— WHAT THE EXERCISE ASKS —
Would you output the whole listing below, exactly as it reads?

— DATA FOR THIS EXERCISE —
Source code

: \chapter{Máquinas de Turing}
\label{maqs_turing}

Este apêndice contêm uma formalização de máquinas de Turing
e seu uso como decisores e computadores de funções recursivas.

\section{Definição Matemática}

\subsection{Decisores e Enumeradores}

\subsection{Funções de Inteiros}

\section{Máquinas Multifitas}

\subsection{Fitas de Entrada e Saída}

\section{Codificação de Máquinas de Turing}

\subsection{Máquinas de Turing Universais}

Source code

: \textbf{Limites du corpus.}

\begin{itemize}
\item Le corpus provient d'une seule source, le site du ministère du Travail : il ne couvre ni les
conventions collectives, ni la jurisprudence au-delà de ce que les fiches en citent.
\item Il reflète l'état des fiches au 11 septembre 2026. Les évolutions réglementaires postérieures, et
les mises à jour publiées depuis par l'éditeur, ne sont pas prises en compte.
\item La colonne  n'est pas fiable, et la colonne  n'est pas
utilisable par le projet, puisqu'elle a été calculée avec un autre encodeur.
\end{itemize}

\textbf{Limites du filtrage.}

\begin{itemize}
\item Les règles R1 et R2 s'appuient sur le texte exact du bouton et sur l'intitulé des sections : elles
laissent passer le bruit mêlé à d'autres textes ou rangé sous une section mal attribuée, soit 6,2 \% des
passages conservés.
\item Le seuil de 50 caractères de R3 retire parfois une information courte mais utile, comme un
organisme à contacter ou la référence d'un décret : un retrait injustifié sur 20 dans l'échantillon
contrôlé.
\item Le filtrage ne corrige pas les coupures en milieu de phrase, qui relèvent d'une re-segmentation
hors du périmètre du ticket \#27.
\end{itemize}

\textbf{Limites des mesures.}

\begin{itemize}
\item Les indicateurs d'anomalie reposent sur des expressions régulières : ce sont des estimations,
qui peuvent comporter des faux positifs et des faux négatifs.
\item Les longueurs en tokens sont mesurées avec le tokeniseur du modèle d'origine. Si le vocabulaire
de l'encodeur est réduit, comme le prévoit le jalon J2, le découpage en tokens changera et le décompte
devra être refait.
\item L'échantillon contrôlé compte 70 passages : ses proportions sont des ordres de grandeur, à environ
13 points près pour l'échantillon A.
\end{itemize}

— RESULT OF THIS TASK —
Source code

: \chapter{Máquinas de Turing}
\label{maqs_turing}

Este apêndice contêm uma formalização de máquinas de Turing
e seu uso como decisores e computadores de funções recursivas.

\section{Definição Matemática}

\subsection{Decisores e Enumeradores}

\subsection{Funções de Inteiros}

\section{Máquinas Multifitas}

\subsection{Fitas de Entrada e Saída}

\section{Codificação de Máquinas de Turing}

\subsection{Máquinas de Turing Universais}

Source code

: \textbf{Limites du corpus.}

\begin{itemize}
\item Le corpus provient d'une seule source, le site du ministère du Travail : il ne couvre ni les
conventions collectives, ni la jurisprudence au-delà de ce que les fiches en citent.
\item Il reflète l'état des fiches au 11 septembre 2026. Les évolutions réglementaires postérieures, et
les mises à jour publiées depuis par l'éditeur, ne sont pas prises en compte.
\item La colonne  n'est pas fiable, et la colonne  n'est pas
utilisable par le projet, puisqu'elle a été calculée avec un autre encodeur.
\end{itemize}

\textbf{Limites du filtrage.}

\begin{itemize}
\item Les règles R1 et R2 s'appuient sur le texte exact du bouton et sur l'intitulé des sections : elles
laissent passer le bruit mêlé à d'autres textes ou rangé sous une section mal attribuée, soit 6,2 \% des
passages conservés.
\item Le seuil de 50 caractères de R3 retire parfois une information courte mais utile, comme un
organisme à contacter ou la référence d'un décret : un retrait injustifié sur 20 dans l'échantillon
contrôlé.
\item Le filtrage ne corrige pas les coupures en milieu de phrase, qui relèvent d'une re-segmentation
hors du périmètre du ticket \#27.
\end{itemize}

\textbf{Limites des mesures.}

\begin{itemize}
\item Les indicateurs d'anomalie reposent sur des expressions régulières : ce sont des estimations,
qui peuvent comporter des faux positifs et des faux négatifs.
\item Les longueurs en tokens sont mesurées avec le tokeniseur du modèle d'origine. Si le vocabulaire
de l'encodeur est réduit, comme le prévoit le jalon J2, le découpage en tokens changera et le décompte
devra être refait.
\item L'échantillon contrôlé compte 70 passages : ses proportions sont des ordres de grandeur, à environ
13 points près pour l'échantillon A.
\end{itemize}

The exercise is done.